ABC News' Hope Ditto and Teddy Davis report: Former Republican presidential candidate Ron Paul said Wednesday that former Sen. Phil Gramm, R-Texas, called him on Tuesday urging him to endorse Sen. John McCain, R-Ariz., sparking charges from Democrats that the former McCain adviser is still active on behalf of the Republican presidential nominee.
"I got a phone call yesterday and it was a bit of a surprise to me because their request was that I endorse John McCain. The argument was, 'he would do a little less harm than the other candidate,'" said Paul.
Despite Gramm's effort to convince the Texas congressman that McCain would keep taxes lower than Sen. Barack Obama, D-Ill., Paul turned down the offer to get on board.
"How could I support a candidate that doesn't support the positions that I've supported for 30 years?" asked Paul. "I would have to reject everything I believed in and worked for and voted for, and I said, 'it might diminish my credibility.'"
Jesse Benton, a Paul spokesman, elaborated on the decision not to endorse, telling ABC News, "It's all well and good to cut taxes and to keep taxes low. But if you don't address the spending -- and that includes the overseas spending on troops in 130 countries -- the tax issue is almost irrelevant."
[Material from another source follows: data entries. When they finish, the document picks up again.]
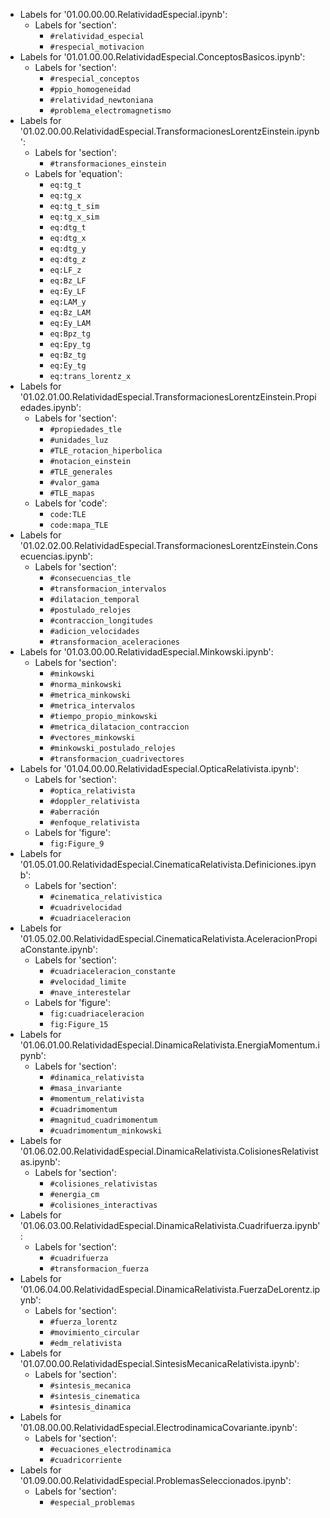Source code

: - Labels for '01.00.00.00.RelatividadEspecial.ipynb':
	- Labels for 'section':
		* `#relatividad_especial`
		* `#respecial_motivacion`
- Labels for '01.01.00.00.RelatividadEspecial.ConceptosBasicos.ipynb':
	- Labels for 'section':
		* `#respecial_conceptos`
		* `#ppio_homogeneidad`
		* `#relatividad_newtoniana`
		* `#problema_electromagnetismo`
- Labels for '01.02.00.00.RelatividadEspecial.TransformacionesLorentzEinstein.ipynb':
	- Labels for 'section':
		* `#transformaciones_einstein`
	- Labels for 'equation':
		* `eq:tg_t`
		* `eq:tg_x`
		* `eq:tg_t_sim`
		* `eq:tg_x_sim`
		* `eq:dtg_t`
		* `eq:dtg_x`
		* `eq:dtg_y`
		* `eq:dtg_z`
		* `eq:LF_z`
		* `eq:Bz_LF`
		* `eq:Ey_LF`
		* `eq:LAM_y`
		* `eq:Bz_LAM`
		* `eq:Ey_LAM`
		* `eq:Bpz_tg`
		* `eq:Epy_tg`
		* `eq:Bz_tg`
		* `eq:Ey_tg`
		* `eq:trans_lorentz_x`
- Labels for '01.02.01.00.RelatividadEspecial.TransformacionesLorentzEinstein.Propiedades.ipynb':
	- Labels for 'section':
		* `#propiedades_tle`
		* `#unidades_luz`
		* `#TLE_rotacion_hiperbolica`
		* `#notacion_einstein`
		* `#TLE_generales`
		* `#valor_gama`
		* `#TLE_mapas`
	- Labels for 'code':
		* `code:TLE`
		* `code:mapa_TLE`
- Labels for '01.02.02.00.RelatividadEspecial.TransformacionesLorentzEinstein.Consecuencias.ipynb':
	- Labels for 'section':
		* `#consecuencias_tle`
		* `#transformacion_intervalos`
		* `#dilatacion_temporal`
		* `#postulado_relojes`
		* `#contraccion_longitudes`
		* `#adicion_velocidades`
		* `#transformacion_aceleraciones`
- Labels for '01.03.00.00.RelatividadEspecial.Minkowski.ipynb':
	- Labels for 'section':
		* `#minkowski`
		* `#norma_minkowski`
		* `#metrica_minkowski`
		* `#metrica_intervalos`
		* `#tiempo_propio_minkowski`
		* `#metrica_dilatacion_contraccion`
		* `#vectores_minkowski`
		* `#minkowski_postulado_relojes`
		* `#transformacion_cuadrivectores`
- Labels for '01.04.00.00.RelatividadEspecial.OpticaRelativista.ipynb':
	- Labels for 'section':
		* `#optica_relativista`
		* `#doppler_relativista`
		* `#aberración`
		* `#enfoque_relativista`
	- Labels for 'figure':
		* `fig:Figure_9`
- Labels for '01.05.01.00.RelatividadEspecial.CinematicaRelativista.Definiciones.ipynb':
	- Labels for 'section':
		* `#cinematica_relativistica`
		* `#cuadrivelocidad`
		* `#cuadriaceleracion`
- Labels for '01.05.02.00.RelatividadEspecial.CinematicaRelativista.AceleracionPropiaConstante.ipynb':
	- Labels for 'section':
		* `#cuadriaceleracion_constante`
		* `#velocidad_limite`
		* `#nave_interestelar`
	- Labels for 'figure':
		* `fig:cuadriaceleracion`
		* `fig:Figure_15`
- Labels for '01.06.01.00.RelatividadEspecial.DinamicaRelativista.EnergiaMomentum.ipynb':
	- Labels for 'section':
		* `#dinamica_relativista`
		* `#masa_invariante`
		* `#momentum_relativista`
		* `#cuadrimomentum`
		* `#magnitud_cuadrimomentum`
		* `#cuadrimomentum_minkowski`
- Labels for '01.06.02.00.RelatividadEspecial.DinamicaRelativista.ColisionesRelativistas.ipynb':
	- Labels for 'section':
		* `#colisiones_relativistas`
		* `#energia_cm`
		* `#colisiones_interactivas`
- Labels for '01.06.03.00.RelatividadEspecial.DinamicaRelativista.Cuadrifuerza.ipynb':
	- Labels for 'section':
		* `#cuadrifuerza`
		* `#transformacion_fuerza`
- Labels for '01.06.04.00.RelatividadEspecial.DinamicaRelativista.FuerzaDeLorentz.ipynb':
	- Labels for 'section':
		* `#fuerza_lorentz`
		* `#movimiento_circular`
		* `#edm_relativista`
- Labels for '01.07.00.00.RelatividadEspecial.SintesisMecanicaRelativista.ipynb':
	- Labels for 'section':
		* `#sintesis_mecanica`
		* `#sintesis_cinematica`
		* `#sintesis_dinamica`
- Labels for '01.08.00.00.RelatividadEspecial.ElectrodinamicaCovariante.ipynb':
	- Labels for 'section':
		* `#ecuaciones_electrodinamica`
		* `#cuadricorriente`
- Labels for '01.09.00.00.RelatividadEspecial.ProblemasSeleccionados.ipynb':
	- Labels for 'section':
		* `#especial_problemas`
Though Paul's refusal to endorse McCain is nothing new, the Democratic National Committee pounced on his remarks, which they saw as a sign that Gramm is continuing to help McCain after publicly disassociating himself.
Gramm, who advised McCain on economic issues, left the campaign on July 18 after telling The Washington Times that the United States had "become a nation of whiners." Democrats used the Gramm interview, in which he pointed out that the United States was not technically in a recession, to portray McCain as out of touch with economic anxiety.
"Who did John McCain task with securing Ron Paul's endorsement?" asked the DNC's Damien LaVera in a Wednesday e-mail to reporters. "Phil 'Nation of Whiners' Gramm."
Asked why Gramm called Paul if he is no longer supposed to be playing a role in the McCain campaign, Benton said, "Ron and Sen. Gramm have known each other for 20 years. He said, 'Ron, this is Phil. I'd like you to consider endorsing McCain. Here's why ... '
"It was Phil Gramm calling on behalf of Phil Gramm. He was not making an official call on behalf of McCain," said Benton in an explanation that is not likely to satisfy Democrats intent on reviving stories about the McCain-Gramm connection.
Beyond discussing the pro-McCain pitch he received from Gramm, Paul told reporters at the National Press Club on Wednesday that Americans should consider supporting a third-party candidate in the 2008 campaign. He did not, however, endorse a particular candidate.
Paul also said that he is not considering a presidential bid as the candidate of the Reform Party. Though the Reform Party selected Paul as their candidate in Virginia, Paul said he is taking steps to remove his name from the ballot.
The Reform Party is planning to make a national presidential endorsement on Oct. 11 when it holds its national convention in New York, N.Y.